Stored data

"""

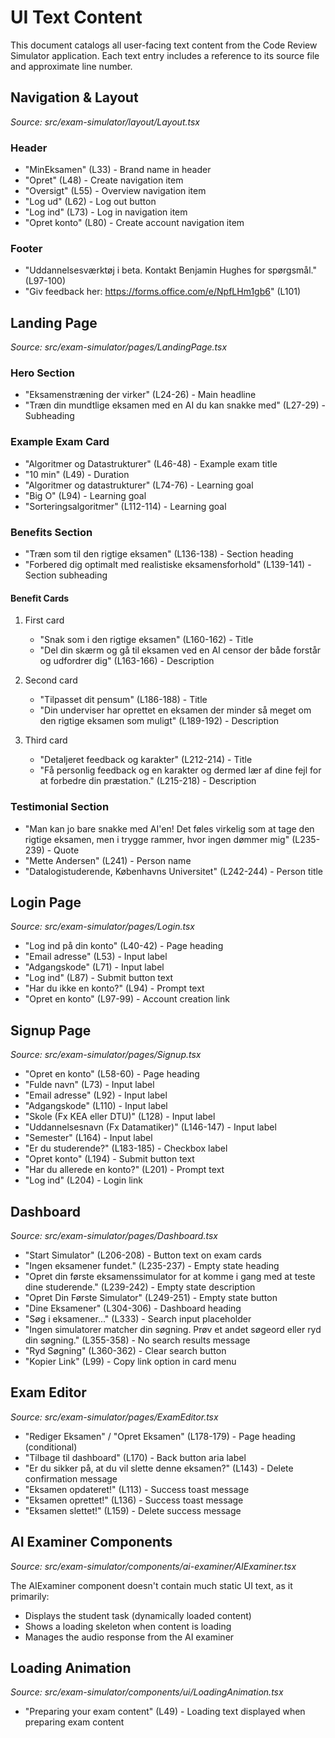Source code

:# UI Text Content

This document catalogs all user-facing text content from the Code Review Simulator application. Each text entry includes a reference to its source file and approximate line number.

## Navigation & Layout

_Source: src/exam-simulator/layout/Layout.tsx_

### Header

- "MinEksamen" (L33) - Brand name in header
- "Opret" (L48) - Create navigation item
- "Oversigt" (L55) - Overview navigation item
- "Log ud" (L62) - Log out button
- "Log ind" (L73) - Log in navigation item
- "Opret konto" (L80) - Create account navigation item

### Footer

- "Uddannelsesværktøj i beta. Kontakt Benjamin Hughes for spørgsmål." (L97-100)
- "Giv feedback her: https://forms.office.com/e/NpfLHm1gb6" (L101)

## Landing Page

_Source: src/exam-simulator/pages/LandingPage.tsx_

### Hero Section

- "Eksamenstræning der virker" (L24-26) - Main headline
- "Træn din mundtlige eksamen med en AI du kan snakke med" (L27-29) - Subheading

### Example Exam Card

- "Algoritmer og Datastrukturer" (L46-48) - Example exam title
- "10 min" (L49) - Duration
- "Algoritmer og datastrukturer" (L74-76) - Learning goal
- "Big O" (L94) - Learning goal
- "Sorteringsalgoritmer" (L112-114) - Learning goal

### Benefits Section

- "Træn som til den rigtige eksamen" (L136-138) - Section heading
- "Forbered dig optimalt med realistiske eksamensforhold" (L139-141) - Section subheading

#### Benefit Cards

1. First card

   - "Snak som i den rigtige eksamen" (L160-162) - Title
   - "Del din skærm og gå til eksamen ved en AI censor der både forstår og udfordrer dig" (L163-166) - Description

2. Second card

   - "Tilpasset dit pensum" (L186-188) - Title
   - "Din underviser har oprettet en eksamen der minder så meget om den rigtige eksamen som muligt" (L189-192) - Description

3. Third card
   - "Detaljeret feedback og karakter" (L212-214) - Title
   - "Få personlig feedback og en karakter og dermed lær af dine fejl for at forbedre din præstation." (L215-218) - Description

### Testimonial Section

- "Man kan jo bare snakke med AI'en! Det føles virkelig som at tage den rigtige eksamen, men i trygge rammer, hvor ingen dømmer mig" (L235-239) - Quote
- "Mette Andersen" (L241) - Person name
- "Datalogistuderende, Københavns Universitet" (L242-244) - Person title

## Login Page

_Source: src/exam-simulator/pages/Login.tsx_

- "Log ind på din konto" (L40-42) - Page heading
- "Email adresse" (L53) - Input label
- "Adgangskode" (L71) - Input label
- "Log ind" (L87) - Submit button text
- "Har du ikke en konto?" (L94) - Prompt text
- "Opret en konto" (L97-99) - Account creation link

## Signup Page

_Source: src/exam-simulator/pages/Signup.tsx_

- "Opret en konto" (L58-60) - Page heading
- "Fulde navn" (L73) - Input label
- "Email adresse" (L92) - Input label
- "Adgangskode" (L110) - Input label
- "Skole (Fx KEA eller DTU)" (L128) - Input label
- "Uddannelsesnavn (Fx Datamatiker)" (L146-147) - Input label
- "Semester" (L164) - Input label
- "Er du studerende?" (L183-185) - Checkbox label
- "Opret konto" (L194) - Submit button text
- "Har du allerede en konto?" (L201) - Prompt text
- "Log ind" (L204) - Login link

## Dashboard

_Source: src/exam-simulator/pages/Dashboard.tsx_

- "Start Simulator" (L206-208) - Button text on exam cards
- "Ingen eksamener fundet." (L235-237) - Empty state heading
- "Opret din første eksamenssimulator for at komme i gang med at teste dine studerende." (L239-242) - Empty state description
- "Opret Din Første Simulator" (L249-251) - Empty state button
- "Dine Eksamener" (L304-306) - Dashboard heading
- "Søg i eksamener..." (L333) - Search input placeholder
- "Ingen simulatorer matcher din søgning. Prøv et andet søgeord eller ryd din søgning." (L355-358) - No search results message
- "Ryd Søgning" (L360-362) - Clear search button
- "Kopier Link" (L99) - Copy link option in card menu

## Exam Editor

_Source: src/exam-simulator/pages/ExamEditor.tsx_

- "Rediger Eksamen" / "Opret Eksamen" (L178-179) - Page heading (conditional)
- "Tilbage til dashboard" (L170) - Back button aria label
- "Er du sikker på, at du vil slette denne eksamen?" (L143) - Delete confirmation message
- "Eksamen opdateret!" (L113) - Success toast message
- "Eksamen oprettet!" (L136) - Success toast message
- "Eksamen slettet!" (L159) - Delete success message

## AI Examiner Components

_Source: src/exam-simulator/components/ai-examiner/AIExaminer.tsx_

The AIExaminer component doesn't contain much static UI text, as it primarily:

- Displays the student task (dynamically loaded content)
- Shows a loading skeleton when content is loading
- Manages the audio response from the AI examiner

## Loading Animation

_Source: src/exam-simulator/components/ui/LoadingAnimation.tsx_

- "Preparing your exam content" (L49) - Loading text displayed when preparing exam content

"""

__Your instructions__. Write down again, exactly as given, only the lines above that fall from the line with "Account creation link" to the line with "(L128) - Input label", inclusive.

__The completed task__.
- "Opret en konto" (L97-99) - Account creation link

## Signup Page

_Source: src/exam-simulator/pages/Signup.tsx_

- "Opret en konto" (L58-60) - Page heading
- "Fulde navn" (L73) - Input label
- "Email adresse" (L92) - Input label
- "Adgangskode" (L110) - Input label
- "Skole (Fx KEA eller DTU)" (L128) - Input label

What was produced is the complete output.